We collected the characteristics of 3,889 transactions, corresponding exclusively to the Symbolist years (or works) of each painter.(3) This makes for 1,432 paintings, 580 watercolours and 1,897 drawings; they include all sales by Christie's London(4) and sales by Sotheby's London since 1946 only.(5) For sales between 1962 and 1992, we have data compiled by Mayer.
Prices are converted into pounds at the exchange rate prevailing at the end of each year they are corrected for inflation and are expressed in terms of a price index with value 100 in 1970.(6)
The method used to compute price indices is beyond the scope of this article. We only note that it proceeds in two stages. First, it "corrects" each price to make works more comparable so that for example, all paintings will be converted into "identical" objects. Then, since all works have been "standardised", it simply computes annual (or five-year period) averages.

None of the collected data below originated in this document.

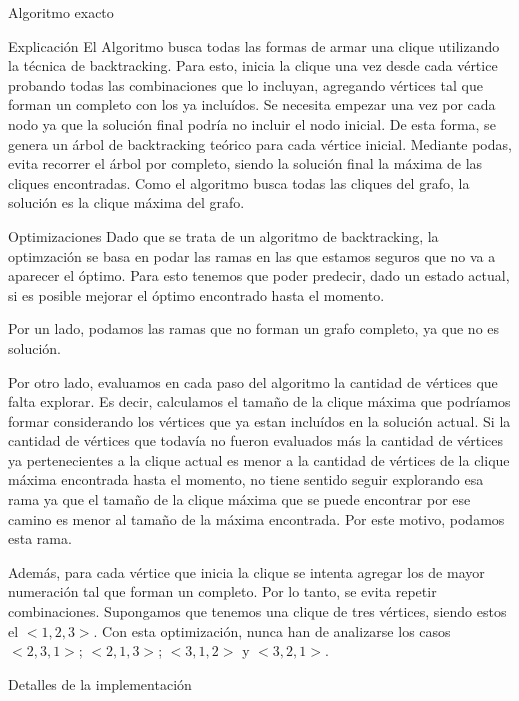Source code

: \begin{section}{Algoritmo exacto}
		\begin{subsection}{Explicación}
			El Algoritmo busca todas las formas de armar una clique utilizando la técnica de backtracking. Para esto, inicia la clique una vez desde cada vértice probando todas las combinaciones que lo incluyan, agregando vértices tal que forman un completo con los ya incluídos. Se necesita empezar una vez por cada nodo ya que la solución final podría no incluir el nodo inicial. De esta forma, se genera un árbol de backtracking teórico para cada vértice inicial. Mediante podas, evita recorrer el árbol por completo, siendo la solución final la máxima de las cliques encontradas. Como el algoritmo busca todas las cliques del grafo, la solución es la clique máxima del grafo.

		\begin{subsubsection}{Optimizaciones}
			Dado que se trata de un algoritmo de backtracking, la optimzación se basa en podar las ramas en las que estamos seguros que no va a aparecer el óptimo. Para esto tenemos que poder predecir, dado un estado actual, si es posible mejorar el óptimo encontrado hasta el momento.
			
			Por un lado, podamos las ramas que no forman un grafo completo, ya que no es solución.
			
			Por otro lado, evaluamos en cada paso del algoritmo la cantidad de vértices que falta explorar. Es decir, calculamos el tamaño de la clique máxima que podríamos formar considerando los vértices que ya estan incluídos en la solución actual. Si la cantidad de vértices que todavía no fueron evaluados más la cantidad de vértices ya pertenecientes a la clique actual es menor a la cantidad de vértices de la clique máxima encontrada hasta el momento, no tiene sentido seguir explorando esa rama ya que el tamaño de la clique máxima que se puede encontrar por ese camino es menor al tamaño de la máxima encontrada. Por este motivo, podamos esta rama.

			Además, para cada vértice que inicia la clique se intenta agregar los de mayor numeración tal que forman un completo. Por lo tanto, se evita repetir combinaciones. Supongamos que tenemos una clique de tres vértices, siendo estos el $<1,2,3>$. Con esta optimización, nunca han de analizarse los casos $<2,3,1>$; $<2,1,3>$; $<3,1,2>$ y $<3,2,1>$.
		\end{subsubsection}

		\end{subsection}
		\begin{subsection}{Detalles de la implementación}
			

\end{subsection}
\end{section}
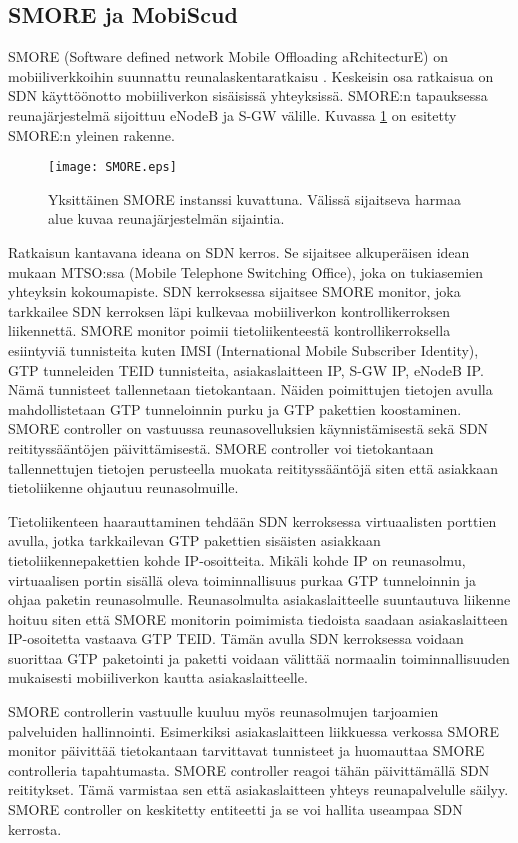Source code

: 
\subsection{SMORE ja MobiScud} \label{smore}
SMORE (Software defined network Mobile Offloading aRchitecturE) on mobiiliverkkoihin suunnattu reunalaskentaratkaisu \cite{cho2014smore}.
Keskeisin osa ratkaisua on SDN käyttöönotto mobiiliverkon sisäisissä yhteyksissä.
SMORE:n tapauksessa reunajärjestelmä sijoittuu eNodeB ja S-GW välille. Kuvassa \ref{fig:smore} on esitetty SMORE:n yleinen rakenne.

\begin{figure}[tb]
\texttt{[image: SMORE.eps]}
\caption{Yksittäinen SMORE instanssi kuvattuna. Välissä sijaitseva harmaa alue kuvaa reunajärjestelmän sijaintia.} \label{fig:smore}
\end{figure}


Ratkaisun kantavana ideana on SDN kerros. Se sijaitsee alkuperäisen idean mukaan MTSO:ssa (Mobile Telephone Switching Office), joka on tukiasemien yhteyksin kokoumapiste.
SDN kerroksessa sijaitsee SMORE monitor, joka tarkkailee SDN kerroksen läpi kulkevaa mobiiliverkon kontrollikerroksen liikennettä. SMORE monitor poimii tietoliikenteestä kontrollikerroksella esiintyviä tunnisteita kuten IMSI (International Mobile Subscriber Identity), GTP tunneleiden TEID tunnisteita, asiakaslaitteen IP, S-GW IP, eNodeB IP. Nämä tunnisteet tallennetaan tietokantaan.
Näiden poimittujen tietojen avulla mahdollistetaan GTP tunneloinnin purku ja GTP pakettien koostaminen.
SMORE controller on vastuussa reunasovelluksien käynnistämisestä sekä SDN reitityssääntöjen päivittämisestä. SMORE controller voi tietokantaan tallennettujen tietojen perusteella muokata reitityssääntöjä siten että asiakkaan tietoliikenne ohjautuu reunasolmuille. 

Tietoliikenteen haarauttaminen tehdään SDN kerroksessa virtuaalisten porttien avulla, jotka tarkkailevan GTP pakettien sisäisten asiakkaan tietoliikennepakettien kohde IP-osoitteita. Mikäli kohde IP on reunasolmu, virtuaalisen portin sisällä oleva toiminnallisuus purkaa GTP tunneloinnin ja ohjaa paketin reunasolmulle. Reunasolmulta asiakaslaitteelle suuntautuva liikenne hoituu siten että SMORE monitorin poimimista tiedoista saadaan asiakaslaitteen IP-osoitetta vastaava GTP TEID.
Tämän avulla SDN kerroksessa voidaan suorittaa GTP paketointi ja paketti voidaan välittää normaalin toiminnallisuuden mukaisesti mobiiliverkon kautta asiakaslaitteelle. 

SMORE controllerin vastuulle kuuluu myös reunasolmujen tarjoamien palveluiden hallinnointi. 
Esimerkiksi asiakaslaitteen liikkuessa verkossa SMORE monitor päivittää tietokantaan tarvittavat tunnisteet ja huomauttaa SMORE controlleria tapahtumasta. SMORE controller reagoi tähän päivittämällä SDN reititykset. Tämä varmistaa sen että asiakaslaitteen yhteys reunapalvelulle säilyy. SMORE controller on keskitetty entiteetti ja se voi hallita useampaa SDN kerrosta.

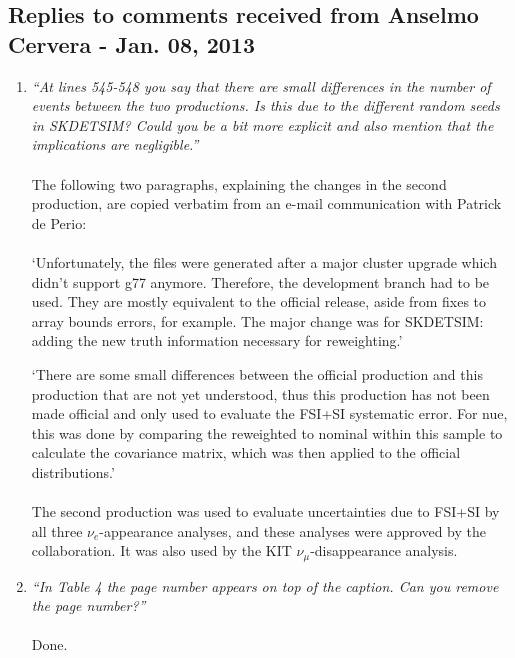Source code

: \subsection{
  Replies to comments received from Anselmo Cervera - Jan. 08, 2013 }

\begin{enumerate}

\vspace{5 mm}
\item
{\em
  ``At lines 545-548 you say that there are small differences in the number of events between the two productions. 
    Is this due to the different random seeds in SKDETSIM? 
    Could you be a bit more explicit and also mention that the implications are negligible.''
}\\
\\
The following two paragraphs,
explaining the changes in the second production,
 are copied verbatim from an e-mail communication with Patrick de Perio:\\
\\
`Unfortunately, the files were generated after a major cluster upgrade
which didn't support g77 anymore. Therefore, the development branch had
to be used. They are mostly equivalent to the official release, aside
from fixes to array bounds errors, for example. The major change was for
SKDETSIM: adding the new truth information necessary for reweighting.'

`There are some small differences between the official production and
this production that are not yet understood, thus this production has
not been made official and only used to evaluate the FSI+SI systematic
error. For nue, this was done by comparing the reweighted to nominal
within this sample to calculate the covariance matrix, which was then
applied to the official distributions.'\\
\\
The second production was used to evaluate uncertainties due to FSI+SI by all three 
$\nu_{e}$-appearance analyses, and these analyses were approved by the collaboration. 
It was also used by the KIT $\nu_{\mu}$-disappearance analysis. 

\vspace{5 mm}
\item
{\em
  ``In Table 4 the page number appears on top of the caption. Can you remove the page number?''
}\\
\\
Done.


\end{enumerate}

The reason for introducing the first stage can be understood as follows. For homogeneous commodities like wheat or gold (or even stocks), one can simply average prices obtained say, in different locations at various points in time and use these averages to compute an index overtime. This cannot be done for artworks, which are the perfect example of heterogeneous goods: one can hardly compute a price index on the basis of a Picasso sold in 1965 and a Renoir sold in 1966. Nevertheless, such indexes are often constructed by mere addition of the values of sales (sometimes discarding extreme values); this may, however, lead to meaningless results, unless the mix of qualities does not change too much from one year to the next, i.e., if both in 1965 and 1966, a Picasso and a Renoir of comparable qualities are sold. In our calculations, we used a technique that started with the assumption that an object (here a painting or a drawing) consists of a bundle of observable characteristics (true attributes such as technique used, subject, dimensions, artist, etc.), and from these characteristics we inferred the nonobservable "price" of each such characteristic. The observed price of the object can then be decomposed and thought of as a weighted sum of the prices of characteristics, but, since not all attributes are observed, a part of the price of each object will remain unexplained, and contain the influence of time (the trend, if any), as well as random elements. One then obtains the "characteristic free" price of the object (i.e., corrected for quality). These prices can now be added and by taking say, annual averages, one obtains the "average price of the year. (7)
THE RISE AND FALL
In 1848, seven British artists including Hunt, Millais and Rossetti met in London, form the "Pre-Raphaelite brotherhood" (P.R.B.) and showed their paintings for the first time.
The movement rapidly gained recognition within Great Britain and artists like Burne-Jones, Beardsley, Whistler, Watts and Crane came to be strongly influenced by the Pre-Raphaelites.
Around 1880, the Symbolist atmosphere spread to France (Mallarmé and Péladan; Moreau, Puvis de Chavannes and Redon), Belgium (Verhaeren; Khnopff and Degouve de Nuncques), Germany (Klinger and Von Stuck), the Netherlands (Toorop), Norway (Munch), Italy (Previati and Segantini). It is probably no exaggeration to claim that were it not for the Pre-Raphaelites, Art Nouveau, the Viennese Secession and Jugendstil would have looked very different, if they had come to exist at all.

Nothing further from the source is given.